Manual do candidato branco às cotas raciais

do pardo inocente ou mal-intencionado

Cassi Jones de Azevedo
9 min readMay 3, 2018
Modestos Brocos — A Redenção de Cam (1895)

Esse é um manual simples, objetivo e direto para os candidatos e candidatas que são brancos e que desejam se candidatar a uma vaga na universidade destinada para negros e indígenas. (por favor, antes de tudo, não se finja de desentendido, seja sincero consigo mesmo. Em um país em que os privilégios brancos são escondidos e camuflados pelo jargão “somos todos miscigenados” é fundamental que as pessoas brancas — não somente pessoas negras — se posicionem para que possamos sanar o problema do racismo e seus derivados)

quem é negro no Brasil?

“Cara pessoa branca”, na medida que a questão aqui é fenotípica, de marca, corpórea etc., uma pessoa negra é aquela que possui ascendência negro-africana e que carrega marcadores no corpo dessa ascendência. Fique calmo, ninguém disse que é fácil distinguir quem é negro no Brasil. Todos nós sabemos disso! Sem contar a população indígena que vive um processo sistemático de genocídio desde a chegada europeia, por aqui chegaram mais de 5 milhões de sequestrados de várias partes de África, os quais foram forçados a tudo, inclusive a assimilação sexual pelo estupro.
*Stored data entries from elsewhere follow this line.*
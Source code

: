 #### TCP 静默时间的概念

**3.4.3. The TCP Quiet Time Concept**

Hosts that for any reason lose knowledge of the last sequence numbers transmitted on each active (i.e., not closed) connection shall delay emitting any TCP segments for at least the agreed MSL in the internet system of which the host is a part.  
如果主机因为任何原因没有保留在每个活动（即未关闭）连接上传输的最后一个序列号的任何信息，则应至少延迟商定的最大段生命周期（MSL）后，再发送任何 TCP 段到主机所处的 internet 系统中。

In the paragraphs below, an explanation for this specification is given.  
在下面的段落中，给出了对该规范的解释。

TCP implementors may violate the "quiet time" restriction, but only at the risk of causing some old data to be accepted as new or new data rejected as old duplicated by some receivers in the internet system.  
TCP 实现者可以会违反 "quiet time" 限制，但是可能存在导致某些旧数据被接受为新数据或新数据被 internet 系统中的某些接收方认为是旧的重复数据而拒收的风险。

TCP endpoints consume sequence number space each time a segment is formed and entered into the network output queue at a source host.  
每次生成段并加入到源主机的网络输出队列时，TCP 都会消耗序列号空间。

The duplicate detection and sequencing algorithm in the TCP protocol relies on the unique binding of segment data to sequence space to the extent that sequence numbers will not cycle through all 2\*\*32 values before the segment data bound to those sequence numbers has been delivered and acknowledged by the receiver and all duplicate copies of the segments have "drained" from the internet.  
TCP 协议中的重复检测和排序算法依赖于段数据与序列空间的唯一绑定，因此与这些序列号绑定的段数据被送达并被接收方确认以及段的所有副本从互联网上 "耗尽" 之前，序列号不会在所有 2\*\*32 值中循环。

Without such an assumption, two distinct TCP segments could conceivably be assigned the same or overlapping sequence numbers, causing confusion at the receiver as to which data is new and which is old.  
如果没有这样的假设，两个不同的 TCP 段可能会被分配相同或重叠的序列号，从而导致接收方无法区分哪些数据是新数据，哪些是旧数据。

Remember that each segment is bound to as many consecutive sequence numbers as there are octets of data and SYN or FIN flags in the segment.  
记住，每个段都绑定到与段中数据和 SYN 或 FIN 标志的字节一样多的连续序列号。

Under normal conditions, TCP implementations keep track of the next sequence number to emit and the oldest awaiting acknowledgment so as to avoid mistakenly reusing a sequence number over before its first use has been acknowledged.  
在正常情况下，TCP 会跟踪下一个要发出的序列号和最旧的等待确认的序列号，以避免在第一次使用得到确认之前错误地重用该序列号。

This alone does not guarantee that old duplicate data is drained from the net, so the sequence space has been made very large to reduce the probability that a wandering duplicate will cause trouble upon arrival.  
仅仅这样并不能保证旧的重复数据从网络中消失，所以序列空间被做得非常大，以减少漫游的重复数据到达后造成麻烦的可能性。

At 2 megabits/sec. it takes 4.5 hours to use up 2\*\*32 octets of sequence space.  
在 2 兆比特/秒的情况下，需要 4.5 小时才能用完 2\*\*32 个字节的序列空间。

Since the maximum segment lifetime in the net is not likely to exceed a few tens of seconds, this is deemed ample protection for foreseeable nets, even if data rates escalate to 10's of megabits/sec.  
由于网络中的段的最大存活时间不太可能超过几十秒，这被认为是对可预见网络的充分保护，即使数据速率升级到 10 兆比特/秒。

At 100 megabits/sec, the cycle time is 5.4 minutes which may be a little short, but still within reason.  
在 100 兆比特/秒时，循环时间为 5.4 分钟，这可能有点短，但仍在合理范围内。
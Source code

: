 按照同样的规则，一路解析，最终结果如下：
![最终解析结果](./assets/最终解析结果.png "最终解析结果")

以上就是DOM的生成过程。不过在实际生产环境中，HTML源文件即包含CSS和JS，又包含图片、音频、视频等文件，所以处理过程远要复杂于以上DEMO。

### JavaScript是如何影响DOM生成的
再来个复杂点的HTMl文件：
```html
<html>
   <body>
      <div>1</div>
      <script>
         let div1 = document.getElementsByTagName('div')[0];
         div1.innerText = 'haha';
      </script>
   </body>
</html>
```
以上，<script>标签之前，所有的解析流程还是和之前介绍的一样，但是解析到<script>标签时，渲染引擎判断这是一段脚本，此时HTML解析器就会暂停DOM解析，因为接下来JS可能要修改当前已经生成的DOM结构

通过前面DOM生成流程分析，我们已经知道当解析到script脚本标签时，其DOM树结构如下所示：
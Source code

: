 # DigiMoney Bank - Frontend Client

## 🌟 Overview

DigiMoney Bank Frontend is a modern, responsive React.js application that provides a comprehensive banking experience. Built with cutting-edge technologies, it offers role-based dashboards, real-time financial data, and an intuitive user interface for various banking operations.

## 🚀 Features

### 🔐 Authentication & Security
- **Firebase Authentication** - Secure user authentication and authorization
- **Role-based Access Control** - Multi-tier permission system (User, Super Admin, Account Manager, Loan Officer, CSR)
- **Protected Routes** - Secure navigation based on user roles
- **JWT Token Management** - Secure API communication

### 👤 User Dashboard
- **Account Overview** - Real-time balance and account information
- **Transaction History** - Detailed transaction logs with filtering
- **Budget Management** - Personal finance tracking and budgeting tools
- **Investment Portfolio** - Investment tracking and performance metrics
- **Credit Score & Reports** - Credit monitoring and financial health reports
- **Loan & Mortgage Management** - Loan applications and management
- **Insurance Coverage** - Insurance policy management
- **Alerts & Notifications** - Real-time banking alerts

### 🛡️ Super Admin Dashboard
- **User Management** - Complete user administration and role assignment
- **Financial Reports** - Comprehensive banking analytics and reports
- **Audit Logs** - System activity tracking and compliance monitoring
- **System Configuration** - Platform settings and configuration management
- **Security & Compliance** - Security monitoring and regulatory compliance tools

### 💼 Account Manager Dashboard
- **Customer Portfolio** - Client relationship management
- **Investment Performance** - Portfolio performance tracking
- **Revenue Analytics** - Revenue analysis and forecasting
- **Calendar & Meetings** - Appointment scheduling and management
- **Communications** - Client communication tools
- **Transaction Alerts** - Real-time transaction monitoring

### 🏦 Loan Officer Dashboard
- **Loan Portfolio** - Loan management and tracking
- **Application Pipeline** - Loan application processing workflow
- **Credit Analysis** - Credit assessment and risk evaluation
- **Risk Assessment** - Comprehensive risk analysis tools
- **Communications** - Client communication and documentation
A África é diversa; as pessoas que existem em África também são diversas (existem, brancos, pretos e até amarelos); e o processo de mistura gerou todo tipo de cromatismo possível. A significação desses aspectos também não são únicos. Contudo, quando pensamos no Brasil, país onde vigorou mais de 300 anos de escravização, temos construído em nosso imaginário coletivo o que é ou poderia ser uma pessoa negra — bem como, uma pessoa branca. Nem é necessário dizer que essa construção imagética é hierarquizante e tem efeitos diretos nas pessoas que carregam os marcadores negro-africanos em seu corpo; algo que vai desde a incapacidade de ser apresentável em alguns tipos de empregos até a probabilidade de ser assassinada por algum policial racista pelas ruas. Note, isso é relacional, e é você, branco, quem herda toda mais-valia racial do sistema. Portanto, você é o lado privilegiado de tudo isso, não seja hipócrita consigo mesma. Cotas pra preto, é pra preto! Fora disso, é fraude!

“… mas eu sou pardo!?”

Não se meta a parda! Essa história de pardo no Brasil é antiga e démodé. Nenhuma identidade ou categoria de identidade é fixa, eu sei muito bem disso (mas não me chame de pós-moderna, por favor!). A própria ideia de pardo no Brasil variou ao longo do tempo e dos contextos regionais brasileiros. Por exemplo, no séc. XIX, em algumas regiões, pardos eram os descendentes de africanos nascidos no Brasil, em alguns casos, fruto do estupro dos senhores. Quanto ao Estado, o próprio IBGE utilizou essa “categoria de identificação” de forma imprecisa e descontínua — num tira-e-põe — durante anos a fio em seus censos, como foram os casos dos de 1872, 1950, 1960, 1980, 1991, 2000 e 2010. O “pardo”, mesmo pro IBGE, é ambíguo! E é justamente por isso que ele foi inserido em determinados censos, pois, fica nessa zona cinza “entre” o branco, o negro, o amarelo e o indígena, ou seja, está em lugar nenhum. O “pardo” é o “etc.” no paraíso racial brasileiro, categoria na qual poderia caber tudo que não é, não foi ou não gostaria de ser inserido em algumas das outras categorias. Mas, pense comigo, o Brasil foi um dos primeiros países das Américas a sequestrar negro-africanos e o último a abolir a escravização de sua constituição (um mero detalhe!), e onde também se assimilou de forma intensa as teorias racialistas mais retrógradas da Europa que afirmavam a superioridade da “raça branca” e a inferioridade de negros, indígenas, bem como, “mestiços” (os degenerados). Considerando que nenhuma identificação é natural, objetiva e neutra, imagine os efeitos disso nas representações e significações dos corpos no Brasil? As diferenças aqui sempre estiveram atreladas a desigualdades e hierarquias - cuja brancos estão no topo da pirâmide enquanto os não-brancos se revezem na base.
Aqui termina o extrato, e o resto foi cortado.